### WHAT YOU NEED TO DO
The entries below should be repeated exactly, with no pictures carried over.
*** Begin section ***
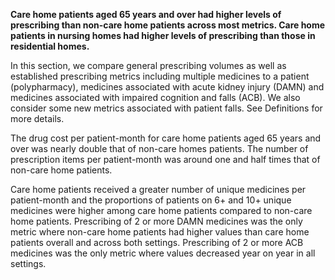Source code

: __Care home patients aged 65 years and over had higher levels of prescribing than non-care home patients across most metrics. Care home patients in nursing homes had higher levels of prescribing than those in residential homes.__

In this section, we compare general prescribing volumes as well as established prescribing metrics including multiple medicines to a patient (polypharmacy), medicines associated with acute kidney injury (DAMN) and medicines associated with impaired cognition and falls (ACB). We also consider some new metrics associated with patient falls. See Definitions for more details.

The drug cost per patient-month for care home patients aged 65 years and over was nearly double that of non-care homes patients. The number of prescription items per patient-month was around one and half times that of non-care home patients. 

Care home patients received a greater number of unique medicines per patient-month and the proportions of patients on 6+ and 10+ unique medicines were higher among care home patients compared to non-care home patients. 
Prescribing of 2 or more DAMN medicines was the only metric where non-care home patients had higher values than care home patients overall and across both settings. Prescribing of 2 or more ACB medicines was the only metric where values decreased year on year in all settings.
*** End section ***
### WRITTEN RESPONSE
Source code

: __Care home patients aged 65 years and over had higher levels of prescribing than non-care home patients across most metrics. Care home patients in nursing homes had higher levels of prescribing than those in residential homes.__

In this section, we compare general prescribing volumes as well as established prescribing metrics including multiple medicines to a patient (polypharmacy), medicines associated with acute kidney injury (DAMN) and medicines associated with impaired cognition and falls (ACB). We also consider some new metrics associated with patient falls. See Definitions for more details.

The drug cost per patient-month for care home patients aged 65 years and over was nearly double that of non-care homes patients. The number of prescription items per patient-month was around one and half times that of non-care home patients. 

Care home patients received a greater number of unique medicines per patient-month and the proportions of patients on 6+ and 10+ unique medicines were higher among care home patients compared to non-care home patients. 
Prescribing of 2 or more DAMN medicines was the only metric where non-care home patients had higher values than care home patients overall and across both settings. Prescribing of 2 or more ACB medicines was the only metric where values decreased year on year in all settings.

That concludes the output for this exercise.